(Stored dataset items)
*****

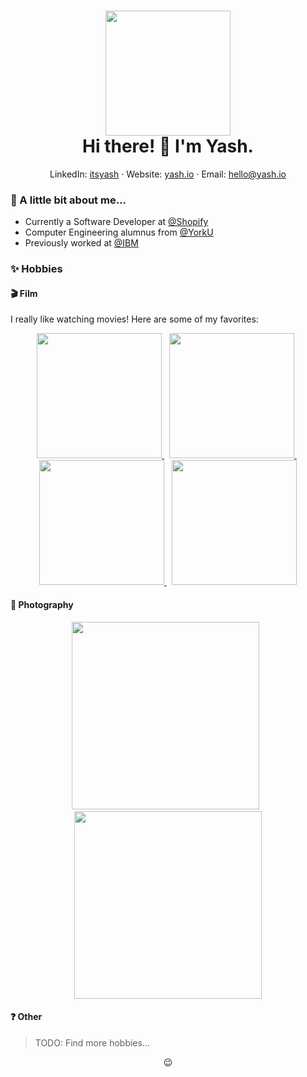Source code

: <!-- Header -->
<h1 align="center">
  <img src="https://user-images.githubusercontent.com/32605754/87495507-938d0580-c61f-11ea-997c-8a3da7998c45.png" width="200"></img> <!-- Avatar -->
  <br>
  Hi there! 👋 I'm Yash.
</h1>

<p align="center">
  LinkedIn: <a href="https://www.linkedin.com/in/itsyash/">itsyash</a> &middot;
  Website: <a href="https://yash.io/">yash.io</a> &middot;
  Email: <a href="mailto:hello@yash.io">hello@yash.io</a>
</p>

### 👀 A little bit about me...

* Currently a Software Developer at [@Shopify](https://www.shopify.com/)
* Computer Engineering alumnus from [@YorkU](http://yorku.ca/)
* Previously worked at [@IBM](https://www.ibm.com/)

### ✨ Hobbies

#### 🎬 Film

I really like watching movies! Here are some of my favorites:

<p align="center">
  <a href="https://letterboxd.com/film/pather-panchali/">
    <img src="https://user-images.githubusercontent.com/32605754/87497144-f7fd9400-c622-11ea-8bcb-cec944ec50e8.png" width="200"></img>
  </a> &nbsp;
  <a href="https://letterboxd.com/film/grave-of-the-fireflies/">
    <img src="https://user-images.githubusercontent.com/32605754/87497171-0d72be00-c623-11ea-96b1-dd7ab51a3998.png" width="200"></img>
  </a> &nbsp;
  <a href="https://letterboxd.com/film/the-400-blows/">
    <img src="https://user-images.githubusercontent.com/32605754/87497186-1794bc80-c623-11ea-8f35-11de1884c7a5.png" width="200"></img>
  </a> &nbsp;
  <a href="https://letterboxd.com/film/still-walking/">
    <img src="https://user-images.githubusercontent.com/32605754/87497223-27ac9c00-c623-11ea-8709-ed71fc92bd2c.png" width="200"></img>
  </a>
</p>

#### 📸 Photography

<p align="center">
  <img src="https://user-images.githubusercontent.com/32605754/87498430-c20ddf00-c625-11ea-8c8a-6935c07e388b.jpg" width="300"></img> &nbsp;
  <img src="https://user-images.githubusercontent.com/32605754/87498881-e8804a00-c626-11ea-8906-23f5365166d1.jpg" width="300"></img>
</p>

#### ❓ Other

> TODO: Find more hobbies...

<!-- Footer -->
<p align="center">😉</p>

*****

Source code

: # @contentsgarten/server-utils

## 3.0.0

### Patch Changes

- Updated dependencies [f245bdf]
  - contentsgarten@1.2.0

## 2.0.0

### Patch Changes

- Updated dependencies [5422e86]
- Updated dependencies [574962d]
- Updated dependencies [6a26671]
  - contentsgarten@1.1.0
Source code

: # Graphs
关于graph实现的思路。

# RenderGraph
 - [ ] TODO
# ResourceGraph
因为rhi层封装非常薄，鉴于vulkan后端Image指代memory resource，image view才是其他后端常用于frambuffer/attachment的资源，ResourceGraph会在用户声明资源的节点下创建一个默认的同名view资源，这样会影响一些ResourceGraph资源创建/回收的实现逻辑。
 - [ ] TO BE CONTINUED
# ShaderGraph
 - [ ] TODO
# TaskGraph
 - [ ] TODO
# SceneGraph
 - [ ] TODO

*****

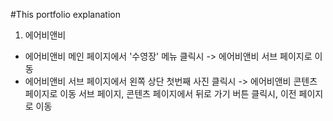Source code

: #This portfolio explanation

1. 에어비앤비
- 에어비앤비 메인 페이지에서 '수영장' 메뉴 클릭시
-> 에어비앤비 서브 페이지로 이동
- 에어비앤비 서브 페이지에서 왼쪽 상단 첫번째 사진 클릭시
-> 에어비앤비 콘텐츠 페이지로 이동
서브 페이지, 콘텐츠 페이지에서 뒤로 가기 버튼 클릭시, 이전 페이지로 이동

*****

Among the entries above, how many lines hold the string "contentsgarten"? Give the number by itself.

3